After the death of Fath-Ali Khan, his successor Shikhali Khan granted Jews equal rights alongside Muslims in Derbent. They were given the status of permanent residents and were permitted to settle in the city center. As a result, the Mountain Jewish quarter known as Narrow Street (Тенге-махале) emerged near the southern wall of the city.

Russian ethnographer and ethnologist Ilya Anisimov dates the destruction of Aba-Sava to 1800. He records that the surviving Mountain Jews resettled in Derbent, each purchasing land to build their own homes. According to Anisimov, this land—amounting to 250 dessiatin—was recognized as Jewish property. However, during the time of Muridism (the uprising led by Imam Shamil), the land was confiscated. Although the Jews retained legal documents proving ownership, and even though local Muslims acknowledged the land's rightful Jewish ownership, Anisimov notes that the land was never returned, even after the end of the Caucasian War.

The number of Mountain Jews who survived the destruction of Aba-Sava can be estimated based on the 1810 census, which recorded 166 Jewish men living in Derbent. Although the number of women was not documented, it is inferred that approximately 250 Jews in total survived. Given that 160 men were killed defending the village and around 150 people were taken captive, it can be concluded that at least 600 Mountain Jews lived in Aba-Sava prior to its destruction.

After the destruction of Aba-Sava, the rabbinical center relocated with the surviving Jews to Derbent.

== Notable people ==
Several piyyut (liturgical poems) composed in Hebrew by the paytan Elisha ben Shmuel a-Katan, who lived in Aba-Sava, have been preserved.

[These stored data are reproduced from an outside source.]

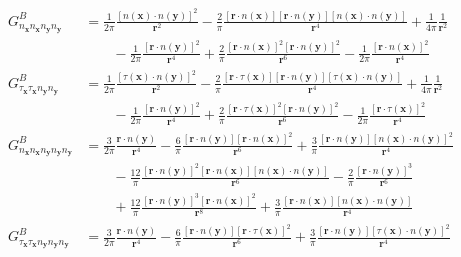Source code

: \documentclass[preprint,12pt,3p]{elsarticle}
\begin{document}
\begin{align}
    G^{B}_{n_\mathbf{x} n_\mathbf{x} n_\mathbf{y} n_\mathbf{y}} &= \frac{1}{2\pi} \frac{[n(\mathbf{x})\cdot n(\mathbf{y})]^2}{\pmb{r}^2} - \frac{2}{\pi} \frac{[\pmb{r}\cdot n(\mathbf{x})][\pmb{r} \cdot n(\mathbf{y})][n(\mathbf{x})\cdot n(\mathbf{y})]}{\pmb{r}^4} + \frac{1}{4\pi} \frac{1}{\pmb{r}^2} \nonumber \\
    &\qquad -\frac{1}{2\pi}\frac{[\pmb{r}\cdot n(\mathbf{y})]^2}{\pmb{r}^4} + \frac{2}{\pi} \frac{[\pmb{r}\cdot n(\mathbf{x})]^2[\pmb{r}\cdot n(\mathbf{y})]^2}{\pmb{r}^6} - \frac{1}{2\pi} \frac{[\pmb{r}\cdot n(\mathbf{x})]^2}{\pmb{r}^4}  \\
    G^{B}_{\tau_\mathbf{x} \tau_\mathbf{x} n_\mathbf{y} n_\mathbf{y}} &= \frac{1}{2\pi} \frac{[\tau(\mathbf{x})\cdot n(\mathbf{y})]^2}{\pmb{r}^2} - \frac{2}{\pi} \frac{[\pmb{r}\cdot \tau(\mathbf{x})][\pmb{r} \cdot n(\mathbf{y})][\tau(\mathbf{x})\cdot n(\mathbf{y})]}{\pmb{r}^4} + \frac{1}{4\pi} \frac{1}{\pmb{r}^2} \nonumber \\
    &\qquad -\frac{1}{2\pi}\frac{[\pmb{r}\cdot n(\mathbf{y})]^2}{\pmb{r}^4} + \frac{2}{\pi} \frac{[\pmb{r}\cdot \tau(\mathbf{x})]^2[\pmb{r}\cdot n(\mathbf{y})]^2}{\pmb{r}^6} - \frac{1}{2\pi} \frac{[\pmb{r}\cdot \tau(\mathbf{x})]^2}{\pmb{r}^4}  \\
  G^B_{n_{\mathbf{x}} n_{\mathbf{x}} n_{\mathbf{y}} n_{\mathbf{y}} n_{\mathbf{y}}} &= \frac{3}{2 \pi} \frac{\pmb{r} \cdot n(\mathbf{y})}{\pmb{r}^4} - \frac{6}{\pi} \frac{[\pmb{r} \cdot n(\mathbf{y})][\pmb{r}\cdot n(\mathbf{x})]^2}{\pmb{r}^6} + \frac{3}{\pi} \frac{[\pmb{r} \cdot n(\mathbf{y})][n(\mathbf{x}) \cdot n(\mathbf{y})]^2}{\pmb{r}^4} \nonumber \\
    &\qquad - \frac{12}{\pi} \frac{[\pmb{r}\cdot n(\mathbf{y})]^2 [\pmb{r} \cdot n( \mathbf{x}) ][n(\mathbf{x}) \cdot n(\mathbf{y})]}{\pmb{r}^6} - \frac{2}{\pi} \frac{[\pmb{r} \cdot n(\mathbf{y})]^3}{\pmb{r}^6} \nonumber \\
    &\qquad + \frac{12}{\pi} \frac{[\pmb{r} \cdot n(\mathbf{y})]^3 [\pmb{r}\cdot n(\mathbf{x})]^2}{\pmb{r}^8} + \frac{3}{\pi} \frac{[\pmb{r}\cdot n(\mathbf{x})][n(\mathbf{x}) \cdot n(\mathbf{y})]}{\pmb{r}^4} \label{Gnxnxnynyny} \\
    G^B_{\tau_{\mathbf{x}} \tau_{\mathbf{x}} n_{\mathbf{y}} n_{\mathbf{y}} n_{\mathbf{y}}} &= \frac{3}{2 \pi} \frac{\pmb{r} \cdot n(\mathbf{y})}{\pmb{r}^4} - \frac{6}{\pi} \frac{[\pmb{r} \cdot n(\mathbf{y})][\pmb{r}\cdot \tau(\mathbf{x})]^2}{\pmb{r}^6} + \frac{3}{\pi} \frac{[\pmb{r} \cdot n(\mathbf{y})][\tau(\mathbf{x}) \cdot n(\mathbf{y})]^2}{\pmb{r}^4} \nonumber \\

\end{align}
\end{document}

Judah Chorny published three of these piyutim.

The theologian Gershon Lala ben Moshe Nakdi, known for his commentary on Maimonides' Yad ha-Hazaka, also lived in Aba-Sava during the 18th century.

The Kabbalistic work Kol Mevasser ("The Voice of the Messenger") was likewise written in Aba-Sava. Its author, Mattatya ben Shmuel ha-Kohen Mizrahi, originally came from Shamakhi in present-day Azerbaijan.